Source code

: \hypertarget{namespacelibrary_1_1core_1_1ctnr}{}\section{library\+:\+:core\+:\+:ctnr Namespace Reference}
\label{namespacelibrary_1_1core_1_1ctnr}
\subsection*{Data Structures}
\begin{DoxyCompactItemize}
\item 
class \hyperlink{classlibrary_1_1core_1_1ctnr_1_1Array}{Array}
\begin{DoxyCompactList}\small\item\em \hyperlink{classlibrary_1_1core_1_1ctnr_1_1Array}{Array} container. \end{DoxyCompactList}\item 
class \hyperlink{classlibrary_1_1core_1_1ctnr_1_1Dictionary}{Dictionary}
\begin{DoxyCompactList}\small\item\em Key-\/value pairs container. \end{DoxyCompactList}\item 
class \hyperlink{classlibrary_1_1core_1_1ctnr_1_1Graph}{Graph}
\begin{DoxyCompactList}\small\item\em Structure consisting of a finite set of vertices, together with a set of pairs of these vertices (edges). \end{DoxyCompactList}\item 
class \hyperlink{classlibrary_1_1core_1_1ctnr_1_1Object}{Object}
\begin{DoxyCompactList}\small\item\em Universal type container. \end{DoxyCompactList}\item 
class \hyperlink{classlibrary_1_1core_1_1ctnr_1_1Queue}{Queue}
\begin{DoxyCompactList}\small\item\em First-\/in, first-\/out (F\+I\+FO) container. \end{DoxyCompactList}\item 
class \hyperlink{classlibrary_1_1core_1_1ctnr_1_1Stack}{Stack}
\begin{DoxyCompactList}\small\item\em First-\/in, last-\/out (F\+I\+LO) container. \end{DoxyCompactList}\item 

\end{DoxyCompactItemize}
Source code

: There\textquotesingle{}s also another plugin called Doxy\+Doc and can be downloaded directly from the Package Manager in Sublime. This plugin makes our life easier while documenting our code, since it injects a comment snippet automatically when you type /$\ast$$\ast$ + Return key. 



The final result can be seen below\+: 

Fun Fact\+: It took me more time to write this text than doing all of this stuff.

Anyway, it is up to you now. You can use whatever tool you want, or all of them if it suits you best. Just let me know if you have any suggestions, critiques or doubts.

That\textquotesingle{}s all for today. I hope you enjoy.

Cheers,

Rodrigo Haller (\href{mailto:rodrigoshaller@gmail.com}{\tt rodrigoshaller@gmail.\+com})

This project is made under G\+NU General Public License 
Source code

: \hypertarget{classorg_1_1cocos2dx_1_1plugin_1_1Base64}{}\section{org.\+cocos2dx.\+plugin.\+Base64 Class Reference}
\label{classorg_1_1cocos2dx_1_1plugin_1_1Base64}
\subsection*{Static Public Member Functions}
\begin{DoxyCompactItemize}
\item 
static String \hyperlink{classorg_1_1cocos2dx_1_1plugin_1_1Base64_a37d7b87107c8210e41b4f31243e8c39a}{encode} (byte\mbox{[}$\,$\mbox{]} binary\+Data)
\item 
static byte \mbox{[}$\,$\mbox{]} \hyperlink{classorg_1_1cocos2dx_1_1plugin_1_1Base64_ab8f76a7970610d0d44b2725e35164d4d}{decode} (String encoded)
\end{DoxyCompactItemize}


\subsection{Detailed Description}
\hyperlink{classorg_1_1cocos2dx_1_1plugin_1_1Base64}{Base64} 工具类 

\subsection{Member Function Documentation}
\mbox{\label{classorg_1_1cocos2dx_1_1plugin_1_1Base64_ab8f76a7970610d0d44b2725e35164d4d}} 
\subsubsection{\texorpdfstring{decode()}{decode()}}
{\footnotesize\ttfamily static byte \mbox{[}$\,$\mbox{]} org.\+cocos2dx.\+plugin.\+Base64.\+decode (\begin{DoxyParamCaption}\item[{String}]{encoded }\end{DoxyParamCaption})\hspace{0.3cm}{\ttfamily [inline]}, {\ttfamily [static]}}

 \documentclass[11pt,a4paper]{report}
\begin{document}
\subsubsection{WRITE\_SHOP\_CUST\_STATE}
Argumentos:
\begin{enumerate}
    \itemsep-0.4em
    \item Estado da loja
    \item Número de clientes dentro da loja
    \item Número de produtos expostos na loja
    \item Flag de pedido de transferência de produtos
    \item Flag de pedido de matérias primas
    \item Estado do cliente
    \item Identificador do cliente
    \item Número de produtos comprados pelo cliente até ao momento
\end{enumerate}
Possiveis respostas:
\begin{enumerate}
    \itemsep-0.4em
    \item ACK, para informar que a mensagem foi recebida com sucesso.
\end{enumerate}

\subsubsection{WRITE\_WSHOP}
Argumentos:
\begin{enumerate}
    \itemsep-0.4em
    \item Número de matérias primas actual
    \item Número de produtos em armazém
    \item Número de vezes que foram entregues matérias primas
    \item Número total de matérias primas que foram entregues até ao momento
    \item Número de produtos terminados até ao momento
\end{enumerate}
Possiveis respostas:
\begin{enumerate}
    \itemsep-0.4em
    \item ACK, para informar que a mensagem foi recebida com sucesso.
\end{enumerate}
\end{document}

######

Task goal:
Would you output all of the material exactly as it reads?

Solution for this exercise:
Source code

: \hypertarget{namespacelibrary_1_1core_1_1ctnr}{}\section{library\+:\+:core\+:\+:ctnr Namespace Reference}
\label{namespacelibrary_1_1core_1_1ctnr}
\subsection*{Data Structures}
\begin{DoxyCompactItemize}
\item 
class \hyperlink{classlibrary_1_1core_1_1ctnr_1_1Array}{Array}
\begin{DoxyCompactList}\small\item\em \hyperlink{classlibrary_1_1core_1_1ctnr_1_1Array}{Array} container. \end{DoxyCompactList}\item 
class \hyperlink{classlibrary_1_1core_1_1ctnr_1_1Dictionary}{Dictionary}
\begin{DoxyCompactList}\small\item\em Key-\/value pairs container. \end{DoxyCompactList}\item 
class \hyperlink{classlibrary_1_1core_1_1ctnr_1_1Graph}{Graph}
\begin{DoxyCompactList}\small\item\em Structure consisting of a finite set of vertices, together with a set of pairs of these vertices (edges). \end{DoxyCompactList}\item 
class \hyperlink{classlibrary_1_1core_1_1ctnr_1_1Object}{Object}
\begin{DoxyCompactList}\small\item\em Universal type container. \end{DoxyCompactList}\item 
class \hyperlink{classlibrary_1_1core_1_1ctnr_1_1Queue}{Queue}
\begin{DoxyCompactList}\small\item\em First-\/in, first-\/out (F\+I\+FO) container. \end{DoxyCompactList}\item 
class \hyperlink{classlibrary_1_1core_1_1ctnr_1_1Stack}{Stack}
\begin{DoxyCompactList}\small\item\em First-\/in, last-\/out (F\+I\+LO) container. \end{DoxyCompactList}\item 

\end{DoxyCompactItemize}
Source code

: There\textquotesingle{}s also another plugin called Doxy\+Doc and can be downloaded directly from the Package Manager in Sublime. This plugin makes our life easier while documenting our code, since it injects a comment snippet automatically when you type /$\ast$$\ast$ + Return key. 



The final result can be seen below\+: 

Fun Fact\+: It took me more time to write this text than doing all of this stuff.

Anyway, it is up to you now. You can use whatever tool you want, or all of them if it suits you best. Just let me know if you have any suggestions, critiques or doubts.

That\textquotesingle{}s all for today. I hope you enjoy.

Cheers,

Rodrigo Haller (\href{mailto:rodrigoshaller@gmail.com}{\tt rodrigoshaller@gmail.\+com})

This project is made under G\+NU General Public License 
Source code

: \hypertarget{classorg_1_1cocos2dx_1_1plugin_1_1Base64}{}\section{org.\+cocos2dx.\+plugin.\+Base64 Class Reference}
\label{classorg_1_1cocos2dx_1_1plugin_1_1Base64}
\subsection*{Static Public Member Functions}
\begin{DoxyCompactItemize}
\item 
static String \hyperlink{classorg_1_1cocos2dx_1_1plugin_1_1Base64_a37d7b87107c8210e41b4f31243e8c39a}{encode} (byte\mbox{[}$\,$\mbox{]} binary\+Data)
\item 
static byte \mbox{[}$\,$\mbox{]} \hyperlink{classorg_1_1cocos2dx_1_1plugin_1_1Base64_ab8f76a7970610d0d44b2725e35164d4d}{decode} (String encoded)
\end{DoxyCompactItemize}


\subsection{Detailed Description}
\hyperlink{classorg_1_1cocos2dx_1_1plugin_1_1Base64}{Base64} 工具类 

\subsection{Member Function Documentation}
\mbox{\label{classorg_1_1cocos2dx_1_1plugin_1_1Base64_ab8f76a7970610d0d44b2725e35164d4d}} 
\subsubsection{\texorpdfstring{decode()}{decode()}}
{\footnotesize\ttfamily static byte \mbox{[}$\,$\mbox{]} org.\+cocos2dx.\+plugin.\+Base64.\+decode (\begin{DoxyParamCaption}\item[{String}]{encoded }\end{DoxyParamCaption})\hspace{0.3cm}{\ttfamily [inline]}, {\ttfamily [static]}}

 \documentclass[11pt,a4paper]{report}
\begin{document}
\subsubsection{WRITE\_SHOP\_CUST\_STATE}
Argumentos:
\begin{enumerate}
    \itemsep-0.4em
    \item Estado da loja
    \item Número de clientes dentro da loja
    \item Número de produtos expostos na loja
    \item Flag de pedido de transferência de produtos
    \item Flag de pedido de matérias primas
    \item Estado do cliente
    \item Identificador do cliente
    \item Número de produtos comprados pelo cliente até ao momento
\end{enumerate}
Possiveis respostas:
\begin{enumerate}
    \itemsep-0.4em
    \item ACK, para informar que a mensagem foi recebida com sucesso.
\end{enumerate}

\subsubsection{WRITE\_WSHOP}
Argumentos:
\begin{enumerate}
    \itemsep-0.4em
    \item Número de matérias primas actual
    \item Número de produtos em armazém
    \item Número de vezes que foram entregues matérias primas
    \item Número total de matérias primas que foram entregues até ao momento
    \item Número de produtos terminados até ao momento
\end{enumerate}
Possiveis respostas:
\begin{enumerate}
    \itemsep-0.4em
    \item ACK, para informar que a mensagem foi recebida com sucesso.
\end{enumerate}
\end{document}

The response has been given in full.